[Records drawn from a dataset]
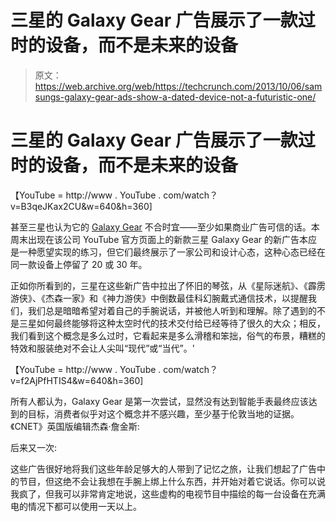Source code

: # 三星的 Galaxy Gear 广告展示了一款过时的设备，而不是未来的设备

> 原文：<https://web.archive.org/web/https://techcrunch.com/2013/10/06/samsungs-galaxy-gear-ads-show-a-dated-device-not-a-futuristic-one/>

# 三星的 Galaxy Gear 广告展示了一款过时的设备，而不是未来的设备

【YouTube = http://www . YouTube . com/watch？v=B3qeJKax2CU&w=640&h=360]

甚至三星也认为它的 [Galaxy Gear](https://web.archive.org/web/20230316050607/https://techcrunch.com/2013/09/04/hands-on-the-galaxy-gear-is-here-and-better-than-expected-but-is-that-enough/ "Samsung’s Galaxy Gear Is Here And Better Than Expected") 不合时宜——至少如果商业广告可信的话。本周末出现在该公司 YouTube 官方页面上的新款三星 Galaxy Gear 的新广告本应是一种愿望实现的练习，但它们最终展示了一家公司和设计心态，这种心态已经在同一款设备上停留了 20 或 30 年。

正如你所看到的，三星在这些新广告中拉出了怀旧的琴弦，从《星际迷航》、《霹雳游侠》、《杰森一家》和《神力游侠》中倒数最佳科幻腕戴式通信技术，以提醒我们，我们总是暗暗希望对着自己的手腕说话，并被他人听到和理解。除了遇到的不是三星如何最终能够将这种太空时代的技术交付给已经等待了很久的大众；相反，我们看到这个概念是多么过时，它看起来是多么滑稽和笨拙，俗气的布景，糟糕的特效和服装绝对不会让人尖叫“现代”或“当代”。'

【YouTube = http://www . YouTube . com/watch？v=f2AjPfHTIS4&w=640&h=360]

所有人都认为，Galaxy Gear 是第一次尝试，显然没有达到智能手表最终应该达到的目标，消费者似乎对这个概念并不感兴趣，至少基于伦敦当地的证据。《CNET》英国版编辑杰森·詹金斯:

后来又一次:

这些广告很好地将我们这些年龄足够大的人带到了记忆之旅，让我们想起了广告中的节目，但这绝不会让我想在手腕上绑上什么东西，并开始对着它说话。你可以说我疯了，但我可以非常肯定地说，这些虚构的电视节目中描绘的每一台设备在充满电的情况下都可以使用一天以上。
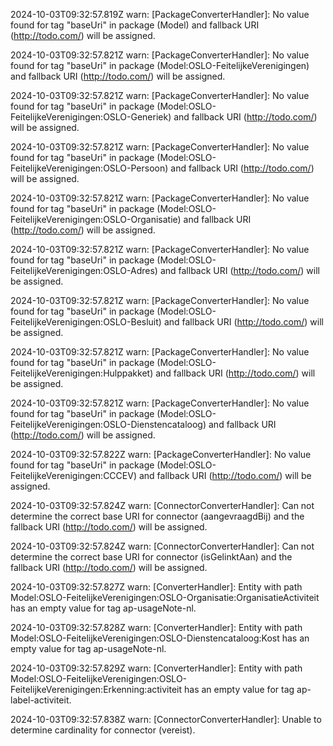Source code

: 2024-10-03T09:32:57.819Z warn: [PackageConverterHandler]: No value found for tag "baseUri" in package (Model) and fallback URI (http://todo.com/) will be assigned.

2024-10-03T09:32:57.821Z warn: [PackageConverterHandler]: No value found for tag "baseUri" in package (Model:OSLO-FeitelijkeVerenigingen) and fallback URI (http://todo.com/) will be assigned.

2024-10-03T09:32:57.821Z warn: [PackageConverterHandler]: No value found for tag "baseUri" in package (Model:OSLO-FeitelijkeVerenigingen:OSLO-Generiek) and fallback URI (http://todo.com/) will be assigned.

2024-10-03T09:32:57.821Z warn: [PackageConverterHandler]: No value found for tag "baseUri" in package (Model:OSLO-FeitelijkeVerenigingen:OSLO-Persoon) and fallback URI (http://todo.com/) will be assigned.

2024-10-03T09:32:57.821Z warn: [PackageConverterHandler]: No value found for tag "baseUri" in package (Model:OSLO-FeitelijkeVerenigingen:OSLO-Organisatie) and fallback URI (http://todo.com/) will be assigned.

2024-10-03T09:32:57.821Z warn: [PackageConverterHandler]: No value found for tag "baseUri" in package (Model:OSLO-FeitelijkeVerenigingen:OSLO-Adres) and fallback URI (http://todo.com/) will be assigned.

2024-10-03T09:32:57.821Z warn: [PackageConverterHandler]: No value found for tag "baseUri" in package (Model:OSLO-FeitelijkeVerenigingen:OSLO-Besluit) and fallback URI (http://todo.com/) will be assigned.

2024-10-03T09:32:57.821Z warn: [PackageConverterHandler]: No value found for tag "baseUri" in package (Model:OSLO-FeitelijkeVerenigingen:Hulppakket) and fallback URI (http://todo.com/) will be assigned.

2024-10-03T09:32:57.821Z warn: [PackageConverterHandler]: No value found for tag "baseUri" in package (Model:OSLO-FeitelijkeVerenigingen:OSLO-Dienstencataloog) and fallback URI (http://todo.com/) will be assigned.

2024-10-03T09:32:57.822Z warn: [PackageConverterHandler]: No value found for tag "baseUri" in package (Model:OSLO-FeitelijkeVerenigingen:CCCEV) and fallback URI (http://todo.com/) will be assigned.

2024-10-03T09:32:57.824Z warn: [ConnectorConverterHandler]: Can not determine the correct base URI for connector (aangevraagdBij) and the fallback URI (http://todo.com/) will be assigned.

2024-10-03T09:32:57.824Z warn: [ConnectorConverterHandler]: Can not determine the correct base URI for connector (isGelinktAan) and the fallback URI (http://todo.com/) will be assigned.

2024-10-03T09:32:57.827Z warn: [ConverterHandler]: Entity with path Model:OSLO-FeitelijkeVerenigingen:OSLO-Organisatie:OrganisatieActiviteit has an empty value for tag ap-usageNote-nl.

2024-10-03T09:32:57.828Z warn: [ConverterHandler]: Entity with path Model:OSLO-FeitelijkeVerenigingen:OSLO-Dienstencataloog:Kost has an empty value for tag ap-usageNote-nl.

2024-10-03T09:32:57.829Z warn: [ConverterHandler]: Entity with path Model:OSLO-FeitelijkeVerenigingen:OSLO-FeitelijkeVerenigingen:Erkenning:activiteit has an empty value for tag ap-label-activiteit.

2024-10-03T09:32:57.838Z warn: [ConnectorConverterHandler]: Unable to determine cardinality for connector (vereist).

Exercise
Return all lines from the data that include the string "watch".

Result
【YouTube = http://www . YouTube . com/watch？v=B3qeJKax2CU&w=640&h=360]
【YouTube = http://www . YouTube . com/watch？v=f2AjPfHTIS4&w=640&h=360]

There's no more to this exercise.